§ **Material shown**:
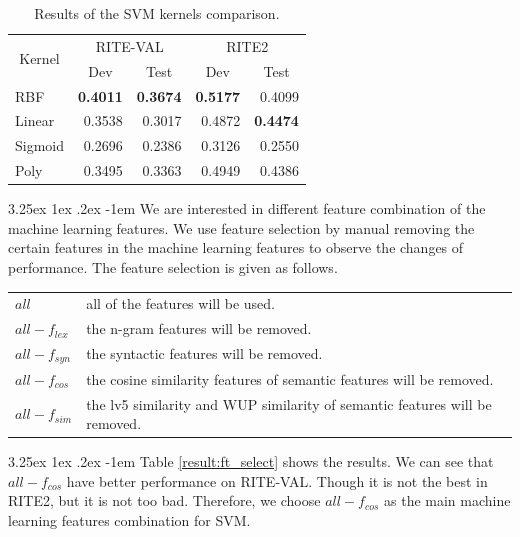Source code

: \documentclass[12pt]{article}
\makeatletter
\renewcommand\paragraph{\@startsection{paragraph}{5}{\z@}%
  {3.25ex \@plus1ex \@minus.2ex}%
  {-1em}%
  {\normalfont\normalsize\bfseries}}
\makeatother
\begin{document}
\begin{CJK*}{UTF8}{bkai}
\begin{spacing}{1.77}
\begin{table}[H]
  \centering
  \setlength{\extrarowheight}{-3pt}
  \caption{Results of the SVM kernels comparison.}
  \label{svm_kernel}
  \begin{tabular}{|l|r|r|r|r|}
  \hline
  \multicolumn{1}{|c|}{\multirow{2}{*}{Kernel}} & \multicolumn{2}{c|}{RITE-VAL} & \multicolumn{2}{c|}{RITE2} \\ \cline{2-5}
  \multicolumn{1}{|c|}{} & \multicolumn{1}{c|}{Dev} & \multicolumn{1}{c|}{Test} & \multicolumn{1}{c|}{Dev} & \multicolumn{1}{c|}{Test} \\ \hline
  RBF & \textbf{0.4011} & \textbf{0.3674} & \textbf{0.5177} & 0.4099 \\ \hline
  Linear & 0.3538 & 0.3017 & 0.4872 & \textbf{0.4474} \\ \hline
  Sigmoid & 0.2696 & 0.2386 & 0.3126 & 0.2550 \\ \hline
  Poly & 0.3495 & 0.3363 & 0.4949 & 0.4386 \\ \hline
  \end{tabular}
\end{table}

\paragraph{}
We are interested in different feature combination of the machine learning features. We use feature selection by manual removing the certain features in the machine learning features to observe the changes of performance. The feature selection is given as follows.

\begin{table}[H]
  \centering
  \setlength{\extrarowheight}{-3pt}
  \begin{tabular}{ll}
    $all$ & all of the features will be used. \\
    $all-f_{lex}$ & the n-gram features will be removed. \\
    $all-f_{syn}$ & the syntactic features will be removed. \\
    $all-f_{cos}$ & the cosine similarity features of semantic features will be removed. \\
    $all-f_{sim}$ & the lv5 similarity and WUP similarity of semantic features will be removed. \\
  \end{tabular}
\end{table}

\paragraph{}
Table \ref{result:ft_select} shows the results. We can see that $all-f_{cos}$ have better performance on RITE-VAL. Though it is not the best in RITE2, but it is not too bad. Therefore, we choose $all-f_{cos}$ as the main machine learning features combination for SVM.


\end{spacing}
\end{CJK*}
\end{document}
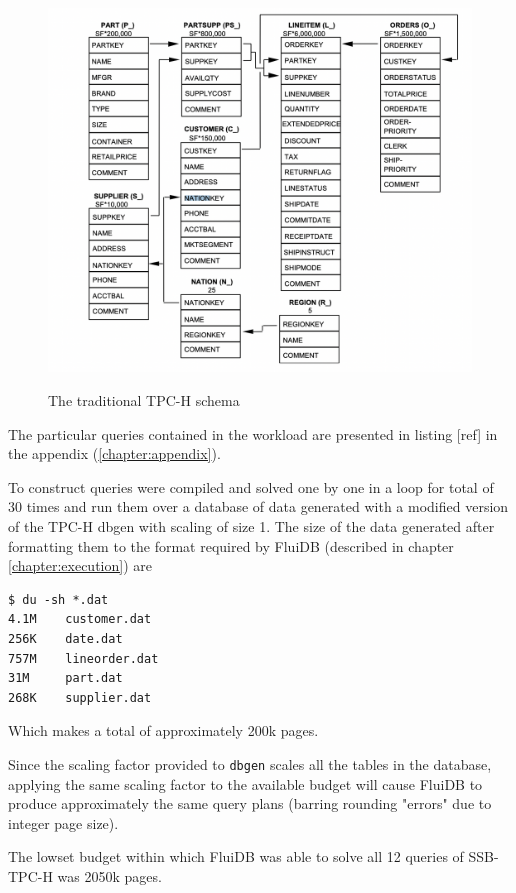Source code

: \begin{figure}[p]
\centering
\includegraphics[width=.9\linewidth]{./imgs/2021-12-03_16-54-56_screenshot.png}
\label{fig:tpch_schema}
\caption{The traditional TPC-H schema}
\end{figure}


The particular queries contained in the workload are presented in
listing [ref] in the appendix (\ref{chapter:appendix}).

To construct queries were compiled and solved one by one in a loop for
total of 30 times and run them over a database of data generated with
a modified version of the TPC-H dbgen
\cite{perivolaropoulosFakedrakeSsbdbgen2021a} with scaling of size
1. The size of the data generated after formatting them to the format
required by FluiDB (described in chapter \ref{chapter:execution}) are

\begin{verbatim}
$ du -sh *.dat
4.1M    customer.dat
256K    date.dat
757M    lineorder.dat
31M     part.dat
268K    supplier.dat
\end{verbatim}

Which makes a total of approximately 200k pages.

Since the scaling factor provided to \texttt{dbgen} scales all the tables in
the database, applying the same scaling factor to the available budget
will cause FluiDB to produce approximately the same query plans
(barring rounding "errors" due to integer page size).

The lowset budget within which FluiDB was able to solve all 12 queries
of SSB-TPC-H was 2050k pages.

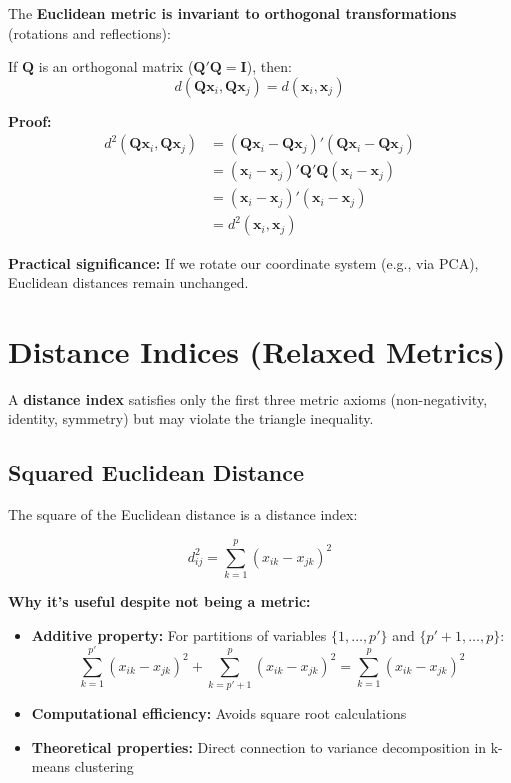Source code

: \documentclass[11pt]{article}
\begin{document}
The \textbf{Euclidean metric is invariant to orthogonal transformations} (rotations and reflections):

If $\mathbf{Q}$ is an orthogonal matrix ($\mathbf{Q}'\mathbf{Q} = \mathbf{I}$), then:
$$d(\mathbf{Q}\mathbf{x}_i, \mathbf{Q}\mathbf{x}_j) = d(\mathbf{x}_i, \mathbf{x}_j)$$

\textbf{Proof:}
\begin{align*}
d^2(\mathbf{Q}\mathbf{x}_i, \mathbf{Q}\mathbf{x}_j) &= (\mathbf{Q}\mathbf{x}_i - \mathbf{Q}\mathbf{x}_j)'(\mathbf{Q}\mathbf{x}_i - \mathbf{Q}\mathbf{x}_j) \\
&= (\mathbf{x}_i - \mathbf{x}_j)'\mathbf{Q}'\mathbf{Q}(\mathbf{x}_i - \mathbf{x}_j) \\
&= (\mathbf{x}_i - \mathbf{x}_j)'(\mathbf{x}_i - \mathbf{x}_j) \\
&= d^2(\mathbf{x}_i, \mathbf{x}_j)
\end{align*}

\textbf{Practical significance:} If we rotate our coordinate system (e.g., via PCA), Euclidean distances remain unchanged.

\section{Distance Indices (Relaxed Metrics)}

A \textbf{distance index} satisfies only the first three metric axioms (non-negativity, identity, symmetry) but may violate the triangle inequality.

\subsection{Squared Euclidean Distance}

The square of the Euclidean distance is a distance index:

$$d_{ij}^2 = \sum_{k=1}^{p} (x_{ik} - x_{jk})^2$$

\textbf{Why it's useful despite not being a metric:}
\begin{itemize}
    \item \textbf{Additive property:} For partitions of variables $\{1, \ldots, p'\}$ and $\{p'+1, \ldots, p\}$:
    $$\sum_{k=1}^{p'} (x_{ik} - x_{jk})^2 + \sum_{k=p'+1}^{p} (x_{ik} - x_{jk})^2 = \sum_{k=1}^{p} (x_{ik} - x_{jk})^2$$
    
    \item \textbf{Computational efficiency:} Avoids square root calculations
    
    \item \textbf{Theoretical properties:} Direct connection to variance decomposition in k-means clustering
\end{itemize}
\end{document}
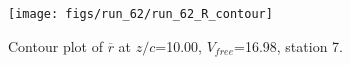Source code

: \begin{figure}[H]
\centering
\texttt{[image: figs/run\_62/run\_62\_R\_contour]}
\caption{Contour plot of $\overline{r}$ at $z/c$=10.00, $V_{free}$=16.98, station 7.}
\end{figure}


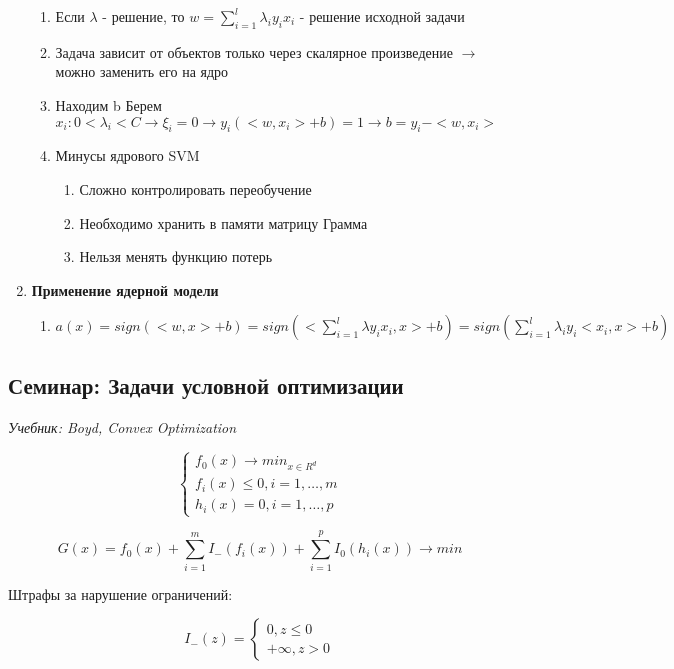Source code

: \documentclass[a4paper, 12pt]{article}
\begin{document}
\begin{enumerate}
\begin{enumerate}
        \item Если $\lambda$ - решение, то $w = \sum_{i = 1}^l \lambda_i y_i x_i$ - решение исходной задачи
        \item Задача зависит от объектов только через скалярное произведение $\rightarrow$
        можно заменить его на ядро
        \item Находим b
        Берем $x_i: 0 < \lambda_i < C \rightarrow \xi_i = 0 \rightarrow y_i(<w, x_i> + b) = 1 \rightarrow b = y_i - <w, x_i>$
        \item Минусы ядрового SVM
        \begin{enumerate}
            \item Сложно контролировать переобучение
            \item Необходимо хранить в памяти матрицу Грамма
            \item Нельзя менять функцию потерь
        \end{enumerate}
    \end{enumerate}
    \item \textbf{Применение ядерной модели}
    \begin{enumerate}
        \item $a(x) = sign(<w, x> + b) = sign(<\sum_{i = 1}^l \lambda y_i x_i, x> + b) = sign(\sum_{i = 1}^l \lambda_i y_i <x_i, x> + b)$ 
    \end{enumerate}
\end{enumerate}

\subsection{Семинар: Задачи условной оптимизации}

\textit{Учебник: Boyd, Convex Optimization}

\[\begin{cases}
    f_0(x) \rightarrow min_{x \in R^d} \\
    f_i(x) \leq 0, i = 1, \ldots, m \\
    h_i(x) = 0, i = 1, \ldots, p
\end{cases}\]

\[G(x) = f_0(x) + \sum_{i = 1}^m I_{-}(f_i(x)) + \sum_{i = 1}^p I_0(h_i(x)) \rightarrow min\]

Штрафы за нарушение ограничений:

\[I_{-}(z) = \begin{cases}
    0, z \leq 0 \\
    + \infty, z > 0 
\end{cases}\]
\end{document}
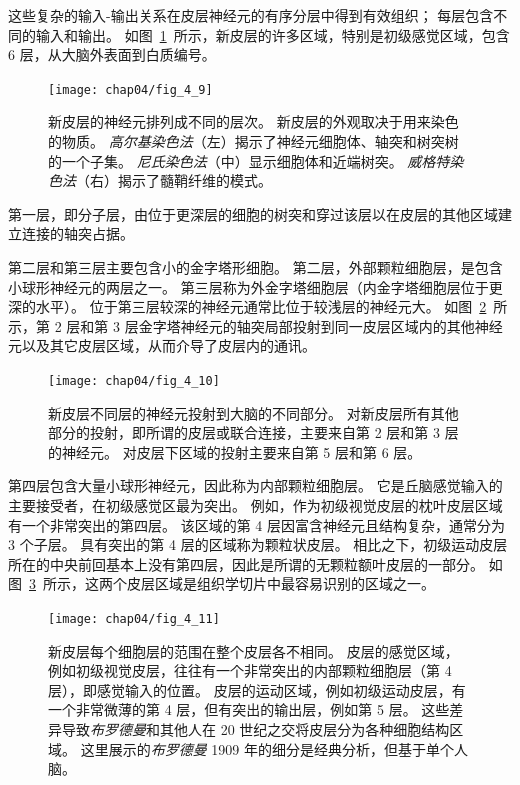 这些复杂的输入-输出关系在皮层神经元的有序分层中得到有效组织； 每层包含不同的输入和输出。 
如图~\ref{fig:4_9}~所示，新皮层的许多区域，特别是初级感觉区域，包含 6 层，从大脑外表面到白质编号。

\begin{figure}[htbp]
	\centering
	\texttt{[image: chap04/fig\_4\_9]}
	\caption{新皮层的神经元排列成不同的层次。 
		新皮层的外观取决于用来染色的物质。 
		\textit{高尔基染色法}（左）揭示了神经元细胞体、轴突和树突树的一个子集。 
		\textit{尼氏染色法}（中）显示细胞体和近端树突。
		\textit{威格特染色法}（右）揭示了髓鞘纤维的模式\cite{heimer2012human}。}
	\label{fig:4_9}
\end{figure}


第一层，即分子层，由位于更深层的细胞的树突和穿过该层以在皮层的其他区域建立连接的轴突占据。


第二层和第三层主要包含小的金字塔形细胞。
第二层，外部颗粒细胞层，是包含小球形神经元的两层之一。
第三层称为外金字塔细胞层（内金字塔细胞层位于更深的水平）。 
位于第三层较深的神经元通常比位于较浅层的神经元大。 
如图~\ref{fig:4_10}~所示，第 2 层和第 3 层金字塔神经元的轴突局部投射到同一皮层区域内的其他神经元以及其它皮层区域，从而介导了皮层内的通讯。

\begin{figure}[htbp]
	\centering
	\texttt{[image: chap04/fig\_4\_10]}
	\caption{新皮层不同层的神经元投射到大脑的不同部分。
		对新皮层所有其他部分的投射，即所谓的皮层或联合连接，主要来自第 2 层和第 3 层的神经元。
		对皮层下区域的投射主要来自第 5 层和第 6 层\cite{jones1986connectivity}。}
	\label{fig:4_10}
\end{figure}


第四层包含大量小球形神经元，因此称为内部颗粒细胞层。 
它是丘脑感觉输入的主要接受者，在初级感觉区最为突出。 
例如，作为初级视觉皮层的枕叶皮层区域有一个非常突出的第四层。 
该区域的第 4 层因富含神经元且结构复杂，通常分为 3 个子层。
具有突出的第 4 层的区域称为颗粒状皮层。 
相比之下，初级运动皮层所在的中央前回基本上没有第四层，因此是所谓的无颗粒额叶皮层的一部分。 
如图~\ref{fig:4_11}~所示，这两个皮层区域是组织学切片中最容易识别的区域之一。

\begin{figure}[htbp]
	\centering
	\texttt{[image: chap04/fig\_4\_11]}
	\caption{新皮层每个细胞层的范围在整个皮层各不相同。
		皮层的感觉区域，例如初级视觉皮层，往往有一个非常突出的内部颗粒细胞层（第 4 层），即感觉输入的位置。
		皮层的运动区域，例如初级运动皮层，有一个非常微薄的第 4 层，但有突出的输出层，例如第 5 层。
		这些差异导致\textit{布罗德曼}和其他人在 20 世纪之交将皮层分为各种细胞结构区域。
		这里展示的\textit{布罗德曼} 1909 年的细分是经典分析，但基于单个人脑\cite{martin2012neuroanatomy}。}
	\label{fig:4_11}
\end{figure}


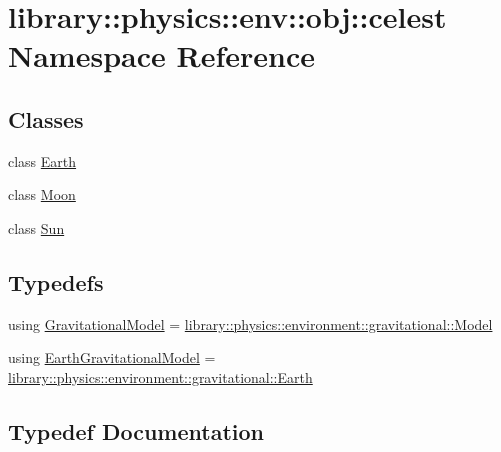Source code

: \hypertarget{namespacelibrary_1_1physics_1_1env_1_1obj_1_1celest}{}\section{library\+:\+:physics\+:\+:env\+:\+:obj\+:\+:celest Namespace Reference}
\label{namespacelibrary_1_1physics_1_1env_1_1obj_1_1celest}
\subsection*{Classes}
\begin{DoxyCompactItemize}
\item 
class \hyperlink{classlibrary_1_1physics_1_1env_1_1obj_1_1celest_1_1_earth}{Earth}
\item 
class \hyperlink{classlibrary_1_1physics_1_1env_1_1obj_1_1celest_1_1_moon}{Moon}
\item 
class \hyperlink{classlibrary_1_1physics_1_1env_1_1obj_1_1celest_1_1_sun}{Sun}
\end{DoxyCompactItemize}
\subsection*{Typedefs}
\begin{DoxyCompactItemize}
\item 
using \hyperlink{namespacelibrary_1_1physics_1_1env_1_1obj_1_1celest_ac63145c8cbe868bd79be8f6f423c8cf4}{Gravitational\+Model} = \hyperlink{classlibrary_1_1physics_1_1environment_1_1gravitational_1_1_model}{library\+::physics\+::environment\+::gravitational\+::\+Model}
\item 
using \hyperlink{namespacelibrary_1_1physics_1_1env_1_1obj_1_1celest_ae5b7a35477a26407f850ec326fb2b2fd}{Earth\+Gravitational\+Model} = \hyperlink{classlibrary_1_1physics_1_1environment_1_1gravitational_1_1_earth}{library\+::physics\+::environment\+::gravitational\+::\+Earth}
\end{DoxyCompactItemize}


\subsection{Typedef Documentation}
\mbox{\label{namespacelibrary_1_1physics_1_1env_1_1obj_1_1celest_ae5b7a35477a26407f850ec326fb2b2fd}} 
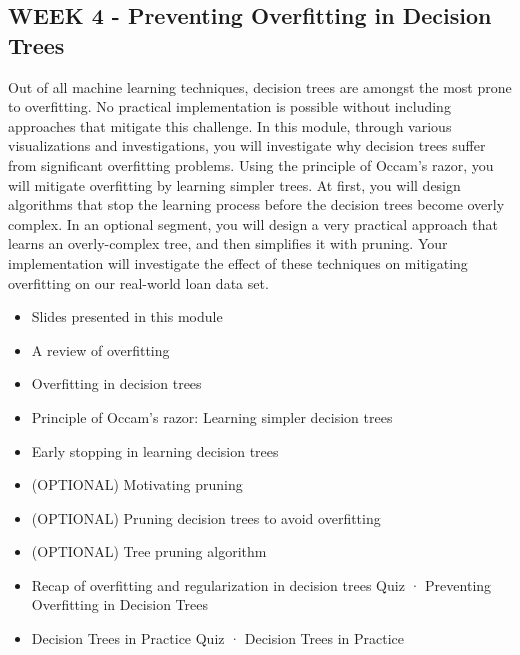 \subsection{WEEK 4 - Preventing Overfitting in Decision Trees}
Out of all machine learning techniques, decision trees are amongst the most prone to overfitting. No practical implementation is possible without including approaches that mitigate this challenge. In this module, through various visualizations and investigations, you will investigate why decision trees suffer from significant overfitting problems. Using the principle of Occam's razor, you will mitigate overfitting by learning simpler trees. At first, you will design algorithms that stop the learning process before the decision trees become overly complex. In an optional segment, you will design a very practical approach that learns an overly-complex tree, and then simplifies it with pruning. Your implementation will investigate the effect of these techniques on mitigating overfitting on our real-world loan data set.
\begin{itemize}
\item Slides presented in this module
\item A review of overfitting
\item Overfitting in decision trees
\item Principle of Occam's razor: Learning simpler decision trees
\item Early stopping in learning decision trees
\item (OPTIONAL) Motivating pruning
\item (OPTIONAL) Pruning decision trees to avoid overfitting
\item (OPTIONAL) Tree pruning algorithm
\item Recap of overfitting and regularization in decision trees
Quiz · Preventing Overfitting in Decision Trees
\item Decision Trees in Practice
Quiz · Decision Trees in Practice
\end{itemize}

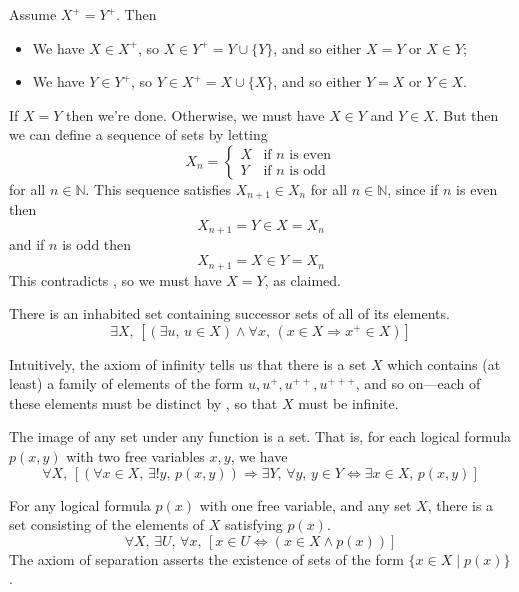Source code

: \begin{cproof}
Assume $X^+=Y^+$. Then
\begin{itemize}
\item We have $X \in X^+$, so $X \in Y^+ = Y \cup \{ Y \}$, and so either $X = Y$ or $X \in Y$;
\item We have $Y \in Y^+$, so $Y \in X^+ = X \cup \{ X \}$, and so either $Y = X$ or $Y \in X$.
\end{itemize}
If $X=Y$ then we're done. Otherwise, we must have $X \in Y$ and $Y \in X$. But then we can define a sequence of sets by letting
\[ X_n = \begin{cases} X & \text{if } n \text{ is even} \\ Y & \text{if } n \text{ is odd} \end{cases} \]
for all $n \in \mathbb{N}$. This sequence satisfies $X_{n+1} \in X_n$ for all $n \in \mathbb{N}$, since if $n$ is even then
\[ X_{n+1} = Y \in X = X_n \]
and if $n$ is odd then
\[ X_{n+1} = X \in Y = X_n \]
This contradicts , so we must have $X=Y$, as claimed.
\end{cproof}

\begin{axiom}
\label{axZFCInfinity}
There is an inhabited set containing successor sets of all of its elements.
\[ \exists X,\, [(\exists u,\, u \in X) \wedge \forall x,\, (x \in X \Rightarrow x^+ \in X)] \]
\end{axiom}

Intuitively, the axiom of infinity tells us that there is a set $X$ which contains (at least) a family of elements of the form $u, u^+, u^{++}, u^{+++}$, and so on---each of these elements must be distinct by , so that $X$ must be infinite.

\begin{axiom}
\label{axZFCReplacement}
The image of any set under any function is a set. That is, for each logical formula $p(x,y)$ with two free variables $x,y$, we have
\[ \forall X,\, [(\forall x \in X,\, \exists ! y,\, p(x,y)) \Rightarrow \exists Y,\, \forall y,\, y \in Y \Leftrightarrow \exists x \in X,\, p(x,y)] \]
\end{axiom}

\begin{axiom}
\label{axZFCSeparation}
For any logical formula $p(x)$ with one free variable, and any set $X$, there is a set consisting of the elements of $X$ satisfying $p(x)$.
\[ \forall X,\, \exists U,\, \forall x,\, [x \in U \Leftrightarrow (x \in X \wedge p(x))] \]
The axiom of separation asserts the existence of sets of the form $\{ x \in X \mid p(x) \}$.
\end{axiom}

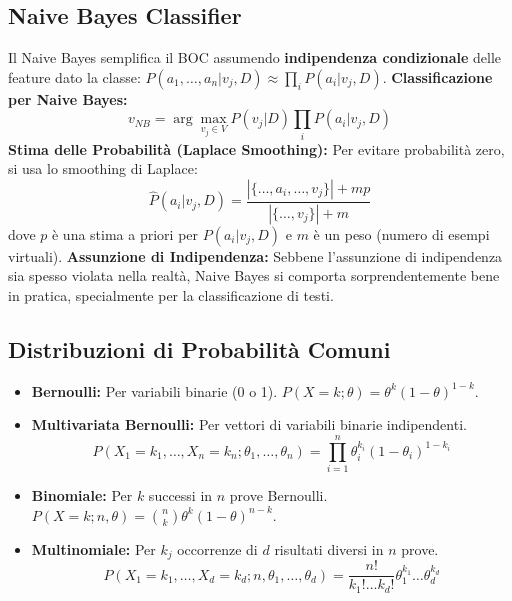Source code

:\documentclass[a4paper,11pt]{article}
\begin{document}
\subsection{Naive Bayes Classifier}
Il Naive Bayes semplifica il BOC assumendo \textbf{indipendenza condizionale} delle feature dato la classe: $P(a_1, \dots, a_n | v_j, D) \approx \prod_i P(a_i | v_j, D)$.
\noindent\textbf{Classificazione per Naive Bayes:}
\begin{equation}
    v_{NB} = \arg\max_{v_j \in V} P(v_j | D) \prod_i P(a_i | v_j, D)
\end{equation}
\textbf{Stima delle Probabilità (Laplace Smoothing):} Per evitare probabilità zero, si usa lo smoothing di Laplace:
\begin{equation}
    \hat{P}(a_i | v_j, D) = \frac{|\{ \ldots, a_i, \ldots, v_j \}| + m p}{|\{ \ldots, v_j \}| + m}
\end{equation}
dove $p$ è una stima a priori per $P(a_i | v_j, D)$ e $m$ è un peso (numero di esempi virtuali).
\textbf{Assunzione di Indipendenza:} Sebbene l'assunzione di indipendenza sia spesso violata nella realtà, Naive Bayes si comporta sorprendentemente bene in pratica, specialmente per la classificazione di testi.

\subsection{Distribuzioni di Probabilità Comuni}
\begin{itemize}
    \item \textbf{Bernoulli:} Per variabili binarie (0 o 1). $P(X=k; \theta) = \theta^k (1-\theta)^{1-k}$.
    \item \textbf{Multivariata Bernoulli:} Per vettori di variabili binarie indipendenti.
    \begin{equation}
        P(X_1=k_1, \dots, X_n=k_n; \theta_1, \dots, \theta_n) = \prod_{i=1}^n \theta_i^{k_i} (1-\theta_i)^{1-k_i}
    \end{equation}
    \item \textbf{Binomiale:} Per $k$ successi in $n$ prove Bernoulli. $P(X=k; n, \theta) = \binom{n}{k} \theta^k (1-\theta)^{n-k}$.
    \item \textbf{Multinomiale:} Per $k_j$ occorrenze di $d$ risultati diversi in $n$ prove.
    \begin{equation}
        P(X_1=k_1, \dots, X_d=k_d; n, \theta_1, \dots, \theta_d) = \frac{n!}{k_1! \dots k_d!} \theta_1^{k_1} \dots \theta_d^{k_d}
    \end{equation}
\end{itemize}
\end{document}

§ **Work task**: If a line in the records includes the string "ldots", copy it.

§ **Response area**:
    \item \textbf{Additive property:} For partitions of variables $\{1, \ldots, p'\}$ and $\{p'+1, \ldots, p\}$:
    f_i(x) \leq 0, i = 1, \ldots, m \\
    h_i(x) = 0, i = 1, \ldots, p
    \hat{P}(a_i | v_j, D) = \frac{|\{ \ldots, a_i, \ldots, v_j \}| + m p}{|\{ \ldots, v_j \}| + m}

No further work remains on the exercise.